Not suited for spontaneous breathing - rebreathing is inevitable (with CO2 entering the tubing or bag) unless FGF exceeds peak inspiratory flow rates (3xMV).
The C circuit is compact and was used for short transports before self-inflating bags became available. Acceptable CO2 levels could be achieved with a FGF of 2 x MV and mild hyperventilation. If the cylinder became empty ventilation was impossible.
3. MAPLESON D, E and F SYSTEMS
FGF enters at patient end.
D system has a relief valve proximal to the bag. Bain circuit is a co-axial D introduced in 1972 (Bain and Spoerel).
E and F are functionally identical.
Spontaneous breathing: inefficient. Inspiration is from Fresh Gas Flow and/or tube contents. If FGF > PIFR, all inspired gas will be fresh. If there is an expiratory pause, fresh gas pushes exhaled alveolar gas down the tube during the zero flow period, and FGF requirements are reduced somewhat. If no exp.. pause, needs FGF > 2.5xMV. With exp. pause may be OK as low as 100ml/kg. Most patients can readily manage a small inspired CO2 load. CO2 during capnometry inspiration indicates a need for higher flows.
Controlled ventilation: more efficient. Significant mixing occurs and CO2 is 'washed out' by FGF. Provided that VA is adequate or slightly increased, CO2 washout depends on FGF, with normal CO2's at an FGF of 70ml/kg.
Tubing + bag volume must exceed Vt to prevent air entrainment (unless functionally extended by a scavenging hose).
Jackson-Rees modification of Ayre's T-Piece (Mapleson F)
Original T-piece by Phillip Ayre in 1937 for children; ventilation by occlusion of the open ended tube with fresh gas entering at a right angle to the tube..

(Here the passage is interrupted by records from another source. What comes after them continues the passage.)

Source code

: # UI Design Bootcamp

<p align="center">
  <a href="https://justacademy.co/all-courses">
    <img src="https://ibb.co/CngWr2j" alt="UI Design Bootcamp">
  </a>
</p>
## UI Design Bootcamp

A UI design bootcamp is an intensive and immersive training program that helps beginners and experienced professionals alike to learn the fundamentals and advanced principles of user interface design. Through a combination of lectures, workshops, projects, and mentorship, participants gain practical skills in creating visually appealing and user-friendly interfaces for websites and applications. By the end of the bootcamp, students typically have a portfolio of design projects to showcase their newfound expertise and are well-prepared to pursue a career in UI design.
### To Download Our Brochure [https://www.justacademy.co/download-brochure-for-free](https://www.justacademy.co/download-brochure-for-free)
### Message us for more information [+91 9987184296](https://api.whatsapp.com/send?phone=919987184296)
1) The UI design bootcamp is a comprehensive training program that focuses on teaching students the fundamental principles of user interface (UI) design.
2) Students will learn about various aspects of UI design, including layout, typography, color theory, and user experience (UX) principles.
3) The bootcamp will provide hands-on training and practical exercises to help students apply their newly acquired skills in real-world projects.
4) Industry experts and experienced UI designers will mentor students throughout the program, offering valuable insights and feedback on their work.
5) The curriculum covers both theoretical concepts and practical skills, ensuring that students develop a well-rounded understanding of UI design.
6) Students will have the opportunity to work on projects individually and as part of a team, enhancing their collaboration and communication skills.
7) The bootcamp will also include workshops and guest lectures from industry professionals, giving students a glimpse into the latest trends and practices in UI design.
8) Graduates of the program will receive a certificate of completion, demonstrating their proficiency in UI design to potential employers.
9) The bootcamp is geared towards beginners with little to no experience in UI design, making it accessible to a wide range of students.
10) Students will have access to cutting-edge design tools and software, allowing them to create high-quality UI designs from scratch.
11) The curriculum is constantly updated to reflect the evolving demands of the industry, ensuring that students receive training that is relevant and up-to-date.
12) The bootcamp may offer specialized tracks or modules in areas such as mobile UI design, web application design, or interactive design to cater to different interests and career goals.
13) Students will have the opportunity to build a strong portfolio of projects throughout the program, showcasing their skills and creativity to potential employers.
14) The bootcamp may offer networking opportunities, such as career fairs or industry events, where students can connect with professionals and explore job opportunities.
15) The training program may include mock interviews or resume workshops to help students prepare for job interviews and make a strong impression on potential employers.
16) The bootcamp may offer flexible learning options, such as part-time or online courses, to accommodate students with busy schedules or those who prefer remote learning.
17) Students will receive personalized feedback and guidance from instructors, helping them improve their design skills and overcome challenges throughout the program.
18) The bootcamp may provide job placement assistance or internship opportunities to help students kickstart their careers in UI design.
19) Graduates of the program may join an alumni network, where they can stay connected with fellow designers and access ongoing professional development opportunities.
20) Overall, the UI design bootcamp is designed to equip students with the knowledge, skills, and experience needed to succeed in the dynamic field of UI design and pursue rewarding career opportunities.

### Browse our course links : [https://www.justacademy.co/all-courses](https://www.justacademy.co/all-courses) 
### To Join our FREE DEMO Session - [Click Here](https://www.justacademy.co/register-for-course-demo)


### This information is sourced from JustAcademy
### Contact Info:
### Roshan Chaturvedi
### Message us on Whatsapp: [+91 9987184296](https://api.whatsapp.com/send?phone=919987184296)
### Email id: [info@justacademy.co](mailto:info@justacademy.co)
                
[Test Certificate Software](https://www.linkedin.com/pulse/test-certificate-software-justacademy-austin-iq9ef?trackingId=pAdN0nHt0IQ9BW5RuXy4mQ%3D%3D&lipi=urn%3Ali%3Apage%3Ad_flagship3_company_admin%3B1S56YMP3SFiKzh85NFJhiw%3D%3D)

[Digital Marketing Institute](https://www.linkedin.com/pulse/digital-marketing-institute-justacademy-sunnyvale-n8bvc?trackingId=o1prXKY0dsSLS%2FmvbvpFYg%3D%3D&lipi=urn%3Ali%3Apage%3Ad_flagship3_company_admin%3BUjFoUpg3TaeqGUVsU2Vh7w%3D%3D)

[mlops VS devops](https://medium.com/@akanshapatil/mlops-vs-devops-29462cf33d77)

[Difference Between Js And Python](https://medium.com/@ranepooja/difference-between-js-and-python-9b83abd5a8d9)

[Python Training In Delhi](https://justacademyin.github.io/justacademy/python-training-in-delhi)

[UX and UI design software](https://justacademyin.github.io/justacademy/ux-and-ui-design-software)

Modified by Jackson Rees in 1950's by adding an open-ended 500 ml bag to allow respiratory monitoring and/or assistance, and a parallel entry of the fresh gas line at the patient connection.
Commonly used for paediatrics, esp.. neonates:
Deadspace is determined by the distance between fresh gas inflow point and the face. Specialised neonatal T-pieces direct FGF directly at the lips..
Outer tube 22 mm diameter. 1.8m long. FGF travels to patient end via thinner 'coaxial' inside the expiratory tube.
4. CO2 ABSORPTION (CIRCLE) CIRCUITS
Semi-closed and closed operation possible.
1. Absorber and absorbent
Canister containing absorbent may be single or dual, of metal, glass or plastic. Air space typically 50% of total. Larger cross-sectional diameters allow less turbulence with reduced resistance and less dust.
Well packed canisters allow diffuse spread of gas through the absorbent, rather than in a columnar fashion.
Bypass mechanism can isolate absorber from circuit and allow PaCO2 to rise without decreasing minute ventilation.
Advantages of CO2 absorption
Heat in the canister is heat of neutralisation; liberates water vapour; may indicate high patient VCO2 e.g. MH
Signs of exhaustion
2. Fresh gas inlet
Usually between CO2 absorber and inspiratory valve.
3. Uni-directional valves
4. APL (adjustable pressure limit) valve
5. Pressure gauge/s
6. Breathing hoses
7. Reservoir bag
8. "Y" Piece
Standard 22 mm male connections for breathing hoses. Patient connection port is a 15 mm female fitting or a 15 mm female port coaxial within a 22 mm male fitting. Common source of leaks.